Exercise:
In your copy of the data, keep every word exact and include no pictures.

######

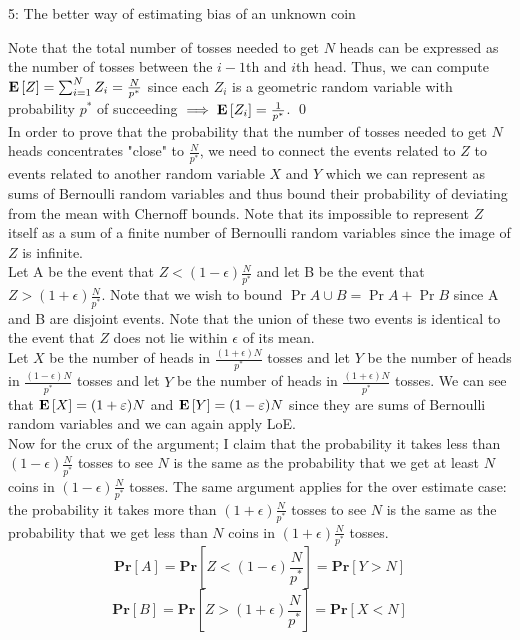 \documentclass[12pt]{article}
\begin{document}
\begin{solution}
\begin{problem}{5: The better way of estimating bias of an unknown coin}
\end{problem}
\begin{solution} 
Note that the total number of tosses needed to get $N$ heads can be expressed as the number of tosses between the $i-1$th and $i$th head. Thus, we can compute $\mathbf{E}\left[Z\right] = \sum_{i=1}^{N}{Z_i} = \frac{N}{p^*}$ since each $Z_i$ is a geometric random variable with probability $p^*$ of succeeding $\implies \mathbf{E}\left[Z_i\right] = \frac{1}{p^*}$. \qed \\
In order to prove that the probability that the number of tosses needed to get $N$ heads concentrates "close" to $\frac{N}{p^*}$, we need to connect the events related to $Z$ to events related to another random variable $X$ and $Y$ which we can represent as sums of Bernoulli random variables and thus bound their probability of deviating from the mean with Chernoff bounds. Note that its impossible to represent $Z$ itself as a sum of a finite number of Bernoulli random variables since the image of $Z$ is infinite. \\

Let A be the event that $Z < (1-\epsilon)\frac{N}{p^*}$ and let B be the event that $Z > (1+\epsilon)\frac{N}{p^*}$. Note that we wish to bound $\Pr{A\cup B} = \Pr{A} + \Pr{B}$ since A and B are disjoint events. Note that the union of these two events is identical to the event that $Z$ does not lie within $\epsilon$ of its mean.\\

Let $X$ be the number of heads in $\frac{(1+ \epsilon)N}{p^*}$ tosses and let $Y$ be the number of heads in $\frac{(1-\epsilon)N}{p^*}$ tosses and let $Y$ be the number of heads in $\frac{(1+ \epsilon)N}{p^*}$ tosses. We can see that $\mathbf{E}\left[X\right] = (1+\varepsilon)N$ and $\mathbf{E}\left[Y\right] = (1-\varepsilon)N$ since they are sums of Bernoulli random variables and we can again apply LoE.\\

Now for the crux of the argument; I claim that the probability it takes less than $(1-\epsilon)\frac{N}{p^*}$ tosses to see $N$ is the same as the probability that we get at least $N$ coins in $(1-\epsilon)\frac{N}{p^*}$ tosses. The same argument applies for the over estimate case: the probability it takes more than $(1+\epsilon)\frac{N}{p^*}$ tosses to see $N$ is the same as the probability that we get less than $N$ coins in $(1+\epsilon)\frac{N}{p^*}$ tosses.
\[
\textbf{Pr}[A] = \textbf{Pr}[Z < (1-\epsilon)\frac{N}{p^*}] = \textbf{Pr}[Y > N]
\]
\[
\textbf{Pr}[B] = \textbf{Pr}[Z > (1+\epsilon)\frac{N}{p^*}] = \textbf{Pr}[X <  N]
\]


\end{solution}
\end{solution}
\end{document}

######

Task output:
 \documentclass[12pt]{article}
\begin{document}
\begin{solution}
\begin{problem}{5: The better way of estimating bias of an unknown coin}
\end{problem}
\begin{solution} 
Note that the total number of tosses needed to get $N$ heads can be expressed as the number of tosses between the $i-1$th and $i$th head. Thus, we can compute $\mathbf{E}\left[Z\right] = \sum_{i=1}^{N}{Z_i} = \frac{N}{p^*}$ since each $Z_i$ is a geometric random variable with probability $p^*$ of succeeding $\implies \mathbf{E}\left[Z_i\right] = \frac{1}{p^*}$. \qed \\
In order to prove that the probability that the number of tosses needed to get $N$ heads concentrates "close" to $\frac{N}{p^*}$, we need to connect the events related to $Z$ to events related to another random variable $X$ and $Y$ which we can represent as sums of Bernoulli random variables and thus bound their probability of deviating from the mean with Chernoff bounds. Note that its impossible to represent $Z$ itself as a sum of a finite number of Bernoulli random variables since the image of $Z$ is infinite. \\

Let A be the event that $Z < (1-\epsilon)\frac{N}{p^*}$ and let B be the event that $Z > (1+\epsilon)\frac{N}{p^*}$. Note that we wish to bound $\Pr{A\cup B} = \Pr{A} + \Pr{B}$ since A and B are disjoint events. Note that the union of these two events is identical to the event that $Z$ does not lie within $\epsilon$ of its mean.\\

Let $X$ be the number of heads in $\frac{(1+ \epsilon)N}{p^*}$ tosses and let $Y$ be the number of heads in $\frac{(1-\epsilon)N}{p^*}$ tosses and let $Y$ be the number of heads in $\frac{(1+ \epsilon)N}{p^*}$ tosses. We can see that $\mathbf{E}\left[X\right] = (1+\varepsilon)N$ and $\mathbf{E}\left[Y\right] = (1-\varepsilon)N$ since they are sums of Bernoulli random variables and we can again apply LoE.\\

Now for the crux of the argument; I claim that the probability it takes less than $(1-\epsilon)\frac{N}{p^*}$ tosses to see $N$ is the same as the probability that we get at least $N$ coins in $(1-\epsilon)\frac{N}{p^*}$ tosses. The same argument applies for the over estimate case: the probability it takes more than $(1+\epsilon)\frac{N}{p^*}$ tosses to see $N$ is the same as the probability that we get less than $N$ coins in $(1+\epsilon)\frac{N}{p^*}$ tosses.
\[
\textbf{Pr}[A] = \textbf{Pr}[Z < (1-\epsilon)\frac{N}{p^*}] = \textbf{Pr}[Y > N]
\]
\[
\textbf{Pr}[B] = \textbf{Pr}[Z > (1+\epsilon)\frac{N}{p^*}] = \textbf{Pr}[X <  N]
\]


\end{solution}
\end{solution}
\end{document}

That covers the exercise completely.